Monsieur, [F], [V] n’a pas comparu ni personne pour lui.
DISCUSSION
Après examen des motifs de la requête du ministère public, des pièces versées à l’appui de celle-ci, du rapport du juge-commissaire et de la citation en justice, il apparaît que la demande du ministère public est régulière et recevable.
Premièrement à propos de la tenue de la comptabilité de la SASU BTG BAT.
Monsieur, [F], [V] a été dirigeant de droit de la SASU BTG BAT dès la constitution de la société le 14 juin 2016 au 26 janvier 2021, date de la délibération de l’associé unique, déposée au greffe le 01 mars 2021
Selon l’article 25 des statuts constitutifs de la SASU BTG BAT :
« L’année sociale commence le 01 janvier et se termine le 31 décembre de chaque année. Par exception, le premier exercice social comprendra le temps à courir à compter de la date d’immatriculation de la société au Registre du commerce et des sociétés jusqu’au 31 décembre 2016 ».
En conséquence, à la date d’ouverture de la liquidation judiciaire le 4 octobre 2021, les comptes annuels des exercices clos aux 31 décembre des années 2016, 2017, 2018, 2019 et 2020 auraient dû être déposés.
Or, les registres de publicité légale (Infogreffe et Peppers) (pièces N°8), seuls les comptes des exercices clos au 31 décembre 2016, 31 décembre 2017 et 31 décembre 2018 ont été déposés,
Les grands livres, la liasse et le bilan de l’exercice 2019 ont été communiqués au liquidateur par le cabinet d’expertise comptable CERFRANCE, dans le cadre de la procédure collective, contrairement au grand livre, à la liasse et au bilan de l’exercice clos la 31 décembre2020.
A ce titre, le cabinet d’expertise comptable a précisé, dans sa lettre de résiliation en date du 12 mai 2021 (pièce n°7), que les comptes annuels et la liasse de l’exercice clos le 31 décembre 2020 n’ont pas pu être établis car les éléments n’avaient pas été transmis.
Or, il revient à Monsieur, [F], [V] de prouver l’existence de la tenue de la comptabilité de SAS B.T.G BAT afin de justifier qu’il s’est conformé aux textes applicables.
De ce fait, le tribunal dit qu’il y a lieu de retenir à l’encontre de Monsieur, [F], [V], le cas prévu à l’article L. 653-5 6° du code de commerce, visant l’absence de comptabilité de la SASU BTG BAT concernant l’exercice 2020, et ce, en violation des dispositions légales en faisant obligation.

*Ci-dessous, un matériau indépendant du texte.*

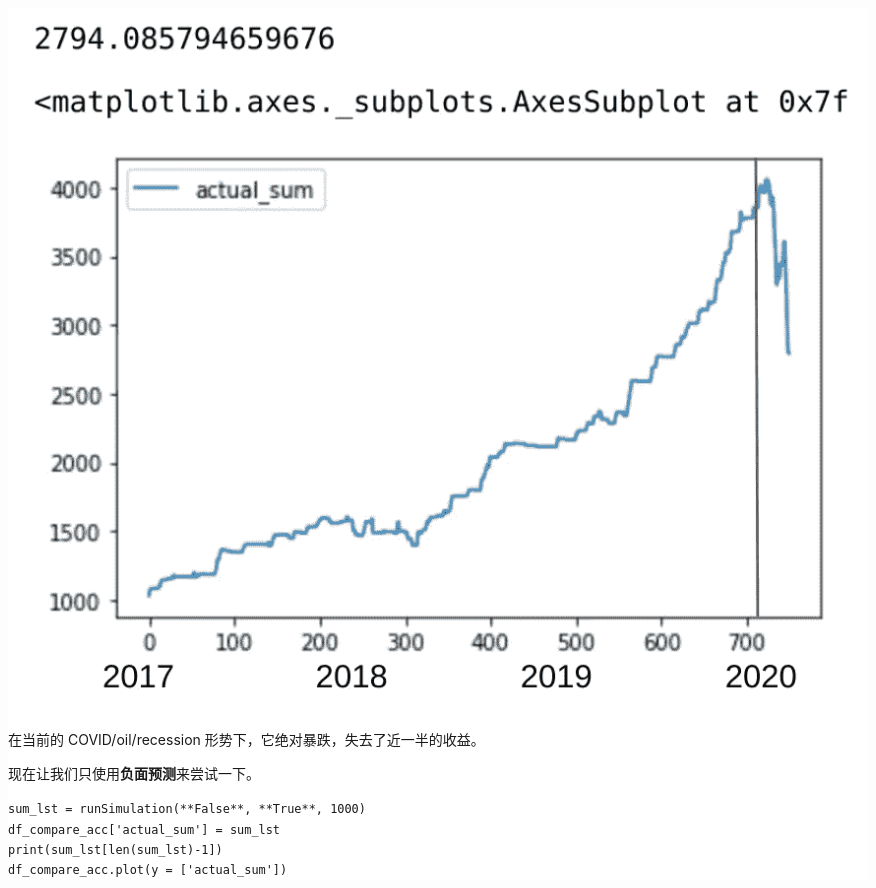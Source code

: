 ![](img/6124adc6b5c54560da8286c7a40cb9e0.png)

在当前的 COVID/oil/recession 形势下，它绝对暴跌，失去了近一半的收益。

现在让我们只使用**负面预测**来尝试一下。

```
sum_lst = runSimulation(**False**, **True**, 1000)
df_compare_acc['actual_sum'] = sum_lst
print(sum_lst[len(sum_lst)-1])
df_compare_acc.plot(y = ['actual_sum'])
```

Deuxièmement à propos de l’usage des biens ou du crédit de la personne morale.
La SASU BTG BAT disposait d’un compte bancaire ouvert dans les livres du CREDIT AGRICOLE DES SAVOIE. Or, il ressort des relevés bancaires de l’année 2020 et 2021 (pièces 9&10) de la SASU BTG BAT, d’importants retraits d’espèces dans les mois qui ont précédés sa démission de la présidence de la société.

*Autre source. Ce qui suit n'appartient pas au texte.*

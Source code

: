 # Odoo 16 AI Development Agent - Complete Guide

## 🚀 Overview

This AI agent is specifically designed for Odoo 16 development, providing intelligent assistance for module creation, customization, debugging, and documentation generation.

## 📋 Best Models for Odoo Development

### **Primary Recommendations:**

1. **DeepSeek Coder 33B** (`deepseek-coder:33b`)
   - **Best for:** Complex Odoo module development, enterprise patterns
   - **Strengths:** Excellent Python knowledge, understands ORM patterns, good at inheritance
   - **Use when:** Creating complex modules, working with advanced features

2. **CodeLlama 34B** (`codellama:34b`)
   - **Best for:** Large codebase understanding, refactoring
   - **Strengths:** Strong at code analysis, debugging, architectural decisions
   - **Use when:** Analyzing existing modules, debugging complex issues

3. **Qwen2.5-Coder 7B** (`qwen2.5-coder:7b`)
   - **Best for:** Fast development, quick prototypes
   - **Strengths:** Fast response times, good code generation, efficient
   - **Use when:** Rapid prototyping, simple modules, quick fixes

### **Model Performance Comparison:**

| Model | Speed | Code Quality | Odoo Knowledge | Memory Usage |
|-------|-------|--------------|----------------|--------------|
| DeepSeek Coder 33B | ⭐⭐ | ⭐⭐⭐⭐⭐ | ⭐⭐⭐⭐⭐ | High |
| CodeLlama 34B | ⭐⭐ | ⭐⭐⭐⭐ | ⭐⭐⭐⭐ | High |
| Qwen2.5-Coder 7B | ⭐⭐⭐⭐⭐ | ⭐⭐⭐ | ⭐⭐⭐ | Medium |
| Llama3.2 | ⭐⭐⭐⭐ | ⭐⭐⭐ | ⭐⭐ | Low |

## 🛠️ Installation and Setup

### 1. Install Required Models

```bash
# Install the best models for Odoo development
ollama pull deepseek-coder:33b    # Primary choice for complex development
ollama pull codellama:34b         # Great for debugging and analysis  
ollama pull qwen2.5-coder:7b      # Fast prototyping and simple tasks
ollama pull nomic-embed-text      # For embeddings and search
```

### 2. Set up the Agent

Ainsi, selon le tableau synthétique établi par Me, [O] (pièce N°11&12), Monsieur, [F], [V] a :
* retiré la somme de 20 320 euros du mois d’août au mois de décembre 2020 ;
* retiré la somme de 11 630 euros du mois de janvier 2021 au 10 mars 2021 ;
De ce fait, le tribunal constate que Monsieur, [F], [V] a procédé à des retraits d’espèces entre le mois d’août 2020 et le mois de mars 2021, pour un montant total de 31 950 euros, soit quelques mois avant son départ de la société, et alors même que la comptabilité de celle-ci n’était plus tenue à cette période.
Ainsi, il convient de retenir à l’encontre de celui-ci le fait visé à l’article L. 653-4 3° du code de commerce.

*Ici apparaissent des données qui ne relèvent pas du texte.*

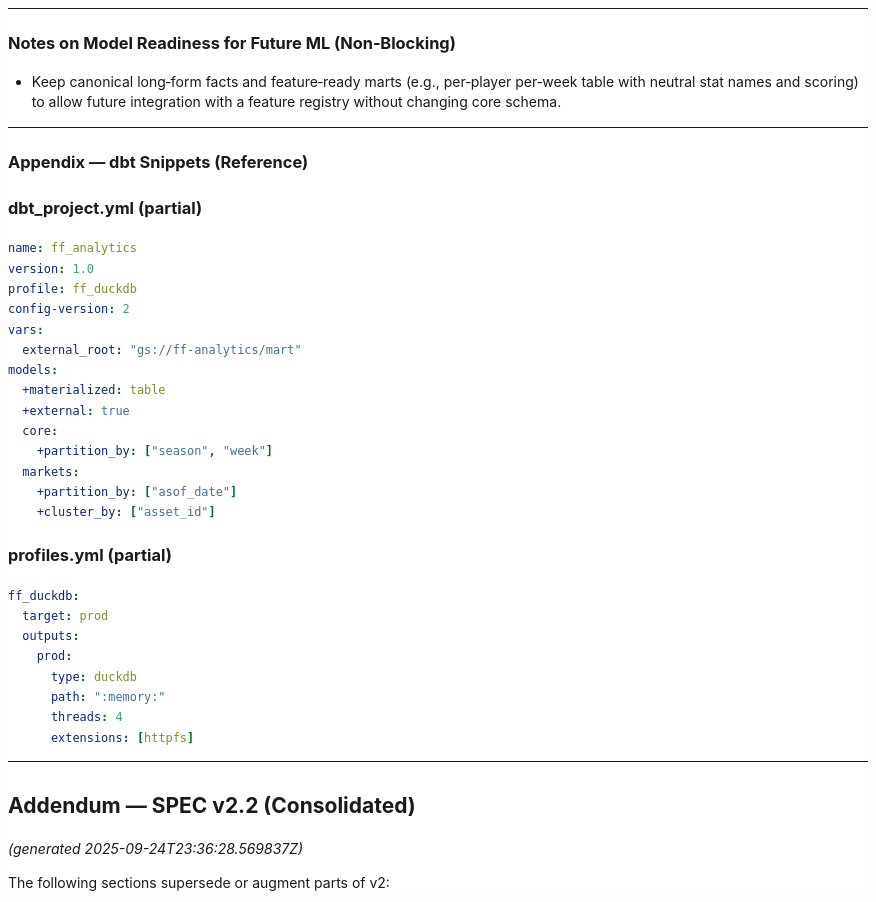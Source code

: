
 ```plantuml
```

______________________________________________________________________

### Notes on Model Readiness for Future ML (Non‑Blocking)

- Keep canonical long‑form facts and feature‑ready marts (e.g., per‑player
  per‑week table with neutral stat names and scoring) to allow future
  integration with a feature registry without changing core schema.

______________________________________________________________________

### Appendix — dbt Snippets (Reference)

### dbt_project.yml (partial)

```yaml
name: ff_analytics
version: 1.0
profile: ff_duckdb
config-version: 2
vars:
  external_root: "gs://ff-analytics/mart"
models:
  +materialized: table
  +external: true
  core:
    +partition_by: ["season", "week"]
  markets:
    +partition_by: ["asof_date"]
    +cluster_by: ["asset_id"]
```

### profiles.yml (partial)

```yaml
ff_duckdb:
  target: prod
  outputs:
    prod:
      type: duckdb
      path: ":memory:"
      threads: 4
      extensions: [httpfs]
```

______________________________________________________________________

## Addendum — SPEC v2.2 (Consolidated)

*(generated 2025-09-24T23:36:28.569837Z)*

The following sections supersede or augment parts of v2:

Troisièmement à propos de l’actif de la SASU BTG BAT.
Dans le cadre d’une enquête pénale, la SASU BTG BAT a été mise en examen et placée sous contrôle judiciaire par ordonnance du 19 février 2021.
Il lui a notamment été reprochée, d’avoir entre le 01 juin 2016 et le 05 février 2021, sur les départements de la Savoie et de la Haute Savoie, et pour le compte et dans l’intérêt de son président, Monsieur, [F], [V], d’avoir employé, notamment pour l’activité de travaux de bâtiment, et avoir hébergé des étrangers en situation irrégulière entre le 01 juin 2016 et le 05 février 2021.
Ces faits ont également donné lieu à un contrôle URSSAF pour travail dissimulé, ayant conduit à un redressement pour un montant total de 108 297 euros.
Cette somme, qui a fait l’objet d’une déclaration de créances par l’URSSAF RHONE ALPES, a alourdi le passif de la liquidation de la SASU BTG BAT d’un montant de 108 297 euros soit environ la moitié du passif total de 222 347,40 euros.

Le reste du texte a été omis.